Exercise ▸ Starting at the first line of the data and ending at the line with "Install pytest and", copy each line exactly. Include both of those lines, but no pictures.

Listed records ▸
::::::
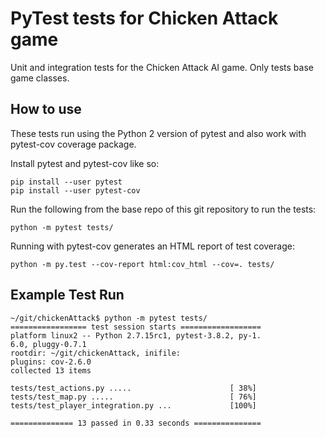 # PyTest tests for Chicken Attack game

Unit and integration tests for the Chicken Attack AI game. Only tests base game classes.

## How to use

These tests run using the Python 2 version of pytest and also work with pytest-cov coverage package.

Install pytest and pytest-cov like so:

```
pip install --user pytest 
pip install --user pytest-cov
```

Run the following from the base repo of this git repository to run the tests:

```
python -m pytest tests/
```

Running with pytest-cov generates an HTML report of test coverage:

```
python -m py.test --cov-report html:cov_html --cov=. tests/
```

## Example Test Run

```
~/git/chickenAttack$ python -m pytest tests/
================= test session starts ==================
platform linux2 -- Python 2.7.15rc1, pytest-3.8.2, py-1.
6.0, pluggy-0.7.1
rootdir: ~/git/chickenAttack, inifile:
plugins: cov-2.6.0
collected 13 items

tests/test_actions.py .....                      [ 38%]
tests/test_map.py .....                          [ 76%]
tests/test_player_integration.py ...             [100%]

============== 13 passed in 0.33 seconds ===============
```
::::::
Solution for this task ▸
 # PyTest tests for Chicken Attack game

Unit and integration tests for the Chicken Attack AI game. Only tests base game classes.

## How to use

These tests run using the Python 2 version of pytest and also work with pytest-cov coverage package.

Install pytest and pytest-cov like so:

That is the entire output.